The entries that follow need to be retyped verbatim.

> [Records drawn from a dataset]:
*** Block opens ***

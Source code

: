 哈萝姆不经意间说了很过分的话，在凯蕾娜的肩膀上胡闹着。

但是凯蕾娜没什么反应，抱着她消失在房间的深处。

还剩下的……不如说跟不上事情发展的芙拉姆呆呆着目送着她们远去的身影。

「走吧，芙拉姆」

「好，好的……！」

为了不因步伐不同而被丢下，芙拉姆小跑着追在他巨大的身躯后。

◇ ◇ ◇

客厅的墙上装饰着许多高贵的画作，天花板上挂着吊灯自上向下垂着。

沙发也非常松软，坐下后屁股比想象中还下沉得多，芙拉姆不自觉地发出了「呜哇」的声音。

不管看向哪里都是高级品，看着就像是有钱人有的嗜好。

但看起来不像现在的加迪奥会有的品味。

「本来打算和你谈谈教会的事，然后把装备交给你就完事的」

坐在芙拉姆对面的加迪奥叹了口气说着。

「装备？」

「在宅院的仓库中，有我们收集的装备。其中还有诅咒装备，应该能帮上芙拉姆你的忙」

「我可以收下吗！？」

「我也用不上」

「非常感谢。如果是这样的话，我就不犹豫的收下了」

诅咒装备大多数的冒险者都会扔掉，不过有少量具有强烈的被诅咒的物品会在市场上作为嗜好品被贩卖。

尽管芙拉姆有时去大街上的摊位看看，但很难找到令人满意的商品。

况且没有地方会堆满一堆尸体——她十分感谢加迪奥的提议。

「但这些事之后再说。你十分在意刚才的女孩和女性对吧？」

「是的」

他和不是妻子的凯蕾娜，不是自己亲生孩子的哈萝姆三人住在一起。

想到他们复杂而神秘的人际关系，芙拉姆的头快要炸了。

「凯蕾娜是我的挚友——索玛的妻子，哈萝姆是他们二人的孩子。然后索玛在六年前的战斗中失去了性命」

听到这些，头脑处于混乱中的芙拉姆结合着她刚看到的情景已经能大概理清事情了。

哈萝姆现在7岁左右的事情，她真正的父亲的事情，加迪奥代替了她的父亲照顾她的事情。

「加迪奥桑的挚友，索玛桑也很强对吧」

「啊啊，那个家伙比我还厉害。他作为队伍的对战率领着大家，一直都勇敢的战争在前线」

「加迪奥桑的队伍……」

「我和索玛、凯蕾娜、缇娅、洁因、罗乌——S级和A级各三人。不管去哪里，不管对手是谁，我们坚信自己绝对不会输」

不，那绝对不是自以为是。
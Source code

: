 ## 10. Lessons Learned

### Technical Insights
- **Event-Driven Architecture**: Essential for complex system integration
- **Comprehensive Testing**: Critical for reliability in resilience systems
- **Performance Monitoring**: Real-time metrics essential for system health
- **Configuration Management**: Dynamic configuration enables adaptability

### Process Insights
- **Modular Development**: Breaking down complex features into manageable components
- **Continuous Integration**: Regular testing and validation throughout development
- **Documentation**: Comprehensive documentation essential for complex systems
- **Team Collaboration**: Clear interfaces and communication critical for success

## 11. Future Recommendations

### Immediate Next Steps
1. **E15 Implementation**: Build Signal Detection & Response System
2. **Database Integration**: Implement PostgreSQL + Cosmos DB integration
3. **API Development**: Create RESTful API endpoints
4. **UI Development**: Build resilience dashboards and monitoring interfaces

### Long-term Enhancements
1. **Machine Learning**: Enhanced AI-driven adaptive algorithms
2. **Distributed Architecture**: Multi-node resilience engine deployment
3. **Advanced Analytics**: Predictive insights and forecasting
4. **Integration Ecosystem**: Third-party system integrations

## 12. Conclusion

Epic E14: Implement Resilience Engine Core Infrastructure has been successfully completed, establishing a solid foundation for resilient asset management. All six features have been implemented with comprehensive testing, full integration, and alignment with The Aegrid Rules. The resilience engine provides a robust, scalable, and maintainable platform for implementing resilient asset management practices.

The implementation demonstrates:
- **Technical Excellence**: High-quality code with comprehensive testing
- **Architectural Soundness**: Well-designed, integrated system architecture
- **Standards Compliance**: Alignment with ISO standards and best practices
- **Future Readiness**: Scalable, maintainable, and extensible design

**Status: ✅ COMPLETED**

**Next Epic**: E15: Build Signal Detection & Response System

*** Block closes ***

> [Final answer]:
Source code

: 哈萝姆不经意间说了很过分的话，在凯蕾娜的肩膀上胡闹着。

但是凯蕾娜没什么反应，抱着她消失在房间的深处。

还剩下的……不如说跟不上事情发展的芙拉姆呆呆着目送着她们远去的身影。

「走吧，芙拉姆」

「好，好的……！」

为了不因步伐不同而被丢下，芙拉姆小跑着追在他巨大的身躯后。

◇ ◇ ◇

客厅的墙上装饰着许多高贵的画作，天花板上挂着吊灯自上向下垂着。

沙发也非常松软，坐下后屁股比想象中还下沉得多，芙拉姆不自觉地发出了「呜哇」的声音。

不管看向哪里都是高级品，看着就像是有钱人有的嗜好。

但看起来不像现在的加迪奥会有的品味。

「本来打算和你谈谈教会的事，然后把装备交给你就完事的」

坐在芙拉姆对面的加迪奥叹了口气说着。

「装备？」

「在宅院的仓库中，有我们收集的装备。其中还有诅咒装备，应该能帮上芙拉姆你的忙」

「我可以收下吗！？」

「我也用不上」

「非常感谢。如果是这样的话，我就不犹豫的收下了」

诅咒装备大多数的冒险者都会扔掉，不过有少量具有强烈的被诅咒的物品会在市场上作为嗜好品被贩卖。

尽管芙拉姆有时去大街上的摊位看看，但很难找到令人满意的商品。

况且没有地方会堆满一堆尸体——她十分感谢加迪奥的提议。

「但这些事之后再说。你十分在意刚才的女孩和女性对吧？」

「是的」

他和不是妻子的凯蕾娜，不是自己亲生孩子的哈萝姆三人住在一起。

想到他们复杂而神秘的人际关系，芙拉姆的头快要炸了。

「凯蕾娜是我的挚友——索玛的妻子，哈萝姆是他们二人的孩子。然后索玛在六年前的战斗中失去了性命」

听到这些，头脑处于混乱中的芙拉姆结合着她刚看到的情景已经能大概理清事情了。

哈萝姆现在7岁左右的事情，她真正的父亲的事情，加迪奥代替了她的父亲照顾她的事情。

「加迪奥桑的挚友，索玛桑也很强对吧」

「啊啊，那个家伙比我还厉害。他作为队伍的对战率领着大家，一直都勇敢的战争在前线」

「加迪奥桑的队伍……」

「我和索玛、凯蕾娜、缇娅、洁因、罗乌——S级和A级各三人。不管去哪里，不管对手是谁，我们坚信自己绝对不会输」

不，那绝对不是自以为是。
Source code

: ## 10. Lessons Learned

### Technical Insights
- **Event-Driven Architecture**: Essential for complex system integration
- **Comprehensive Testing**: Critical for reliability in resilience systems
- **Performance Monitoring**: Real-time metrics essential for system health
- **Configuration Management**: Dynamic configuration enables adaptability

### Process Insights
- **Modular Development**: Breaking down complex features into manageable components
- **Continuous Integration**: Regular testing and validation throughout development
- **Documentation**: Comprehensive documentation essential for complex systems
- **Team Collaboration**: Clear interfaces and communication critical for success

## 11. Future Recommendations

### Immediate Next Steps
1. **E15 Implementation**: Build Signal Detection & Response System
2. **Database Integration**: Implement PostgreSQL + Cosmos DB integration
3. **API Development**: Create RESTful API endpoints
4. **UI Development**: Build resilience dashboards and monitoring interfaces

### Long-term Enhancements
1. **Machine Learning**: Enhanced AI-driven adaptive algorithms
2. **Distributed Architecture**: Multi-node resilience engine deployment
3. **Advanced Analytics**: Predictive insights and forecasting
4. **Integration Ecosystem**: Third-party system integrations

## 12. Conclusion

Epic E14: Implement Resilience Engine Core Infrastructure has been successfully completed, establishing a solid foundation for resilient asset management. All six features have been implemented with comprehensive testing, full integration, and alignment with The Aegrid Rules. The resilience engine provides a robust, scalable, and maintainable platform for implementing resilient asset management practices.

The implementation demonstrates:
- **Technical Excellence**: High-quality code with comprehensive testing
- **Architectural Soundness**: Well-designed, integrated system architecture
- **Standards Compliance**: Alignment with ISO standards and best practices
- **Future Readiness**: Scalable, maintainable, and extensible design

**Status: ✅ COMPLETED**

**Next Epic**: E15: Build Signal Detection & Response System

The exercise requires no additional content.